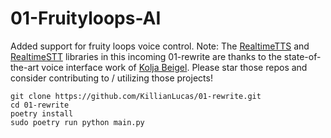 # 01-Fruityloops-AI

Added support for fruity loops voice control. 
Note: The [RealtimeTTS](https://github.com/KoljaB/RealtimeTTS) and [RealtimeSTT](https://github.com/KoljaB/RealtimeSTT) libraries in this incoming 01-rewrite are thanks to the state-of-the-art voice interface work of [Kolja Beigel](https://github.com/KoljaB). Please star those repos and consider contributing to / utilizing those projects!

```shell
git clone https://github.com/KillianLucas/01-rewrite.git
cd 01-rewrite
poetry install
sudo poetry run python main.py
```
_ _ _ _
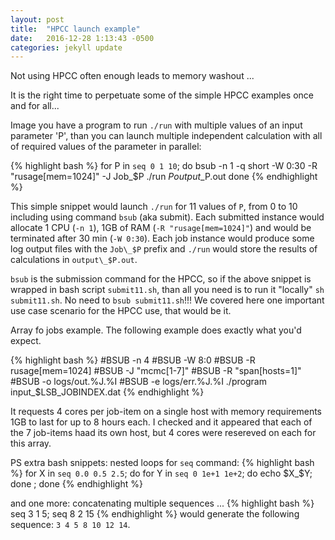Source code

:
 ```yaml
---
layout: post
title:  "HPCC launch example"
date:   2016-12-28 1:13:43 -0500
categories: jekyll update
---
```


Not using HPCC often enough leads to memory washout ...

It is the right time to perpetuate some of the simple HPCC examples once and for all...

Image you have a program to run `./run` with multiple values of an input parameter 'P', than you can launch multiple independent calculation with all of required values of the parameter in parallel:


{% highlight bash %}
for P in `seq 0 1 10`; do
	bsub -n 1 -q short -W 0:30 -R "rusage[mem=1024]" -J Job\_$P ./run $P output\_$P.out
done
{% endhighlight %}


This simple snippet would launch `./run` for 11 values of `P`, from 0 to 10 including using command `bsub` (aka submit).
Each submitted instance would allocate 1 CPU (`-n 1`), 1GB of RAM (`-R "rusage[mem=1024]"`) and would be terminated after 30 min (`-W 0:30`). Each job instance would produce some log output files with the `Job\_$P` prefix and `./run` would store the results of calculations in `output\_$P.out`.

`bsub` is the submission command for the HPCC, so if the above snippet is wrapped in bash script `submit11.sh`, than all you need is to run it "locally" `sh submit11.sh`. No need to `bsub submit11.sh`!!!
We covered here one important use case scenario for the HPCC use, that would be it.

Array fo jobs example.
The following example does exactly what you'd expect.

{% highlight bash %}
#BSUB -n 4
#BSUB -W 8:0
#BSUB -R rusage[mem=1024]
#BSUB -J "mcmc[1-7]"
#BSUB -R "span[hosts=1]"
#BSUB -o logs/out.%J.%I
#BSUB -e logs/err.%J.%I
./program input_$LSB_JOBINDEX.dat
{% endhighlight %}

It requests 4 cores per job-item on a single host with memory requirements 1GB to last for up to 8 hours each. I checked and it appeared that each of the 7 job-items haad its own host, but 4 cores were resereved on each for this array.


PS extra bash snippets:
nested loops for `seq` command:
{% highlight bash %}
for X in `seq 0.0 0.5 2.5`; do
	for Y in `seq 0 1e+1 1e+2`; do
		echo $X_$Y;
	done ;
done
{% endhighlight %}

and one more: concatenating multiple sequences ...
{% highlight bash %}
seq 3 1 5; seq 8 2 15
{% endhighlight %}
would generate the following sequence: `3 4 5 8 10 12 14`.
_ _ _ _
→ About this exercise
Throughout the listing, how many lines contain the string "that"? Give the number on its own.

→ Your solution
2